Deportation nach Kambodscha

Die australische Regierung beruft sich zur Verteidigung ihrer Internierungspraxis auf das Migrationsgesetz, das vorsieht, dass Asylsuchende, die ohne Visum einreisen, in "Immigrationshaft gehalten werden müssen, bis ihnen ein Visum gewährt wird oder sie aus Australien abgeschoben werden".

Menschen, die weder in den Genuss eines australischen Asylbescheides kommen, noch in ihr Heimatland abgeschoben werden können, bekommen jetzt die Aufforderung, sich in Kambodscha anzusiedeln. Australien hat im April ein entsprechendes 40 Millionen US-Dollar schweres Abkommen mit dem südostasiatischen Land geschlossen. Flüchtlinge auf der Insel Nauru bekamen einen Brief, in dem ihnen die Ansiedlung im ehemaligen Bürgerkriegsland schmackhaft gemacht wird. "Ein Umzug nach Kambodscha", heißt es da, "bietet Ihnen und Ihrer Familie die Chance, ein neues Leben in einem sicheren Land zu beginnen, wo Sie ohne Verfolgung und Gewalt ihre Zukunft aufbauen können". Den Ausreisewilligen wird ihre zukünftige Heimat als multiethnische und multireligiöse Gesellschaft versprochen, wo sie ihre Kinder in die Schule schicken können, ein Bankkonto mit einem Startguthaben und eine Krankenversicherung bekommen werden. Man werde ihnen Sprachkurse anbieten und bei der Arbeitssuche helfen.

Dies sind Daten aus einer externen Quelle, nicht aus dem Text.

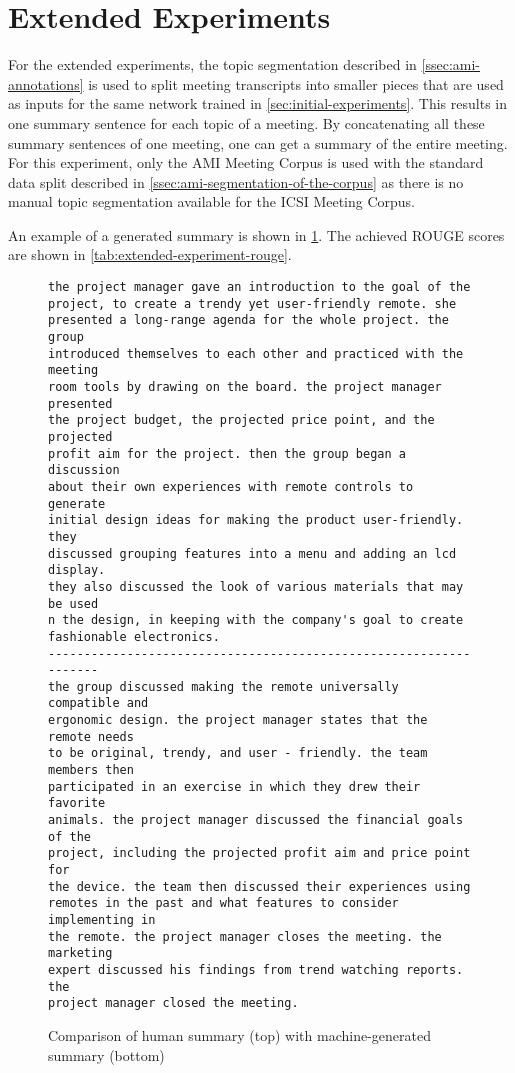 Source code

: 
\section{Extended Experiments}

For the extended experiments, the topic segmentation described in \cref{ssec:ami-annotations} is used to split meeting transcripts into smaller pieces that are used as inputs for the same network trained in \cref{sec:initial-experiments}.
This results in one summary sentence for each topic of a meeting.
By concatenating all these summary sentences of one meeting, one can get a summary of the entire meeting.
For this experiment, only the AMI Meeting Corpus is used with the standard data split described in \cref{ssec:ami-segmentation-of-the-corpus} as there is no manual topic segmentation available for the ICSI Meeting Corpus. %

An example of a generated summary is shown in \cref{fig:extended-experiment-example}.
The achieved ROUGE scores are shown in \cref{tab:extended-experiment-rouge}.

\begin{figure}[h]
\begin{lstlisting}[numbers=none]
the project manager gave an introduction to the goal of the
project, to create a trendy yet user-friendly remote. she
presented a long-range agenda for the whole project. the group
introduced themselves to each other and practiced with the meeting
room tools by drawing on the board. the project manager presented
the project budget, the projected price point, and the projected
profit aim for the project. then the group began a discussion
about their own experiences with remote controls to generate
initial design ideas for making the product user-friendly. they
discussed grouping features into a menu and adding an lcd display.
they also discussed the look of various materials that may be used 
n the design, in keeping with the company's goal to create
fashionable electronics. 
------------------------------------------------------------------
the group discussed making the remote universally compatible and
ergonomic design. the project manager states that the remote needs
to be original, trendy, and user - friendly. the team members then
participated in an exercise in which they drew their favorite
animals. the project manager discussed the financial goals of the
project, including the projected profit aim and price point for
the device. the team then discussed their experiences using
remotes in the past and what features to consider implementing in
the remote. the project manager closes the meeting. the marketing
expert discussed his findings from trend watching reports. the
project manager closed the meeting. 
\end{lstlisting}
\caption[Comparison of human summary with machine-generated summary]{Comparison of human summary (top) with machine-generated summary (bottom)}
\label{fig:extended-experiment-example}
\end{figure}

Diese Zustände will Elaine Pearson, die in Australien das Büro von Human Rights Watch leitet, nicht für bare Münze nehmen. Gegenüber dem Guardian bezeichnete sie Kambodscha als "weit entfernt von einem demokratischen Paradies in den Tropen". Transparency International führt das Land auf Rang 156 der 175 Staaten erfassenden Liste des Korruptionsindex. Außerdem, so Pearson, habe das Land "was den Schutz von Flüchtlingen und die Einhaltung der Menschenrechte angeht, einen schrecklichen Ruf."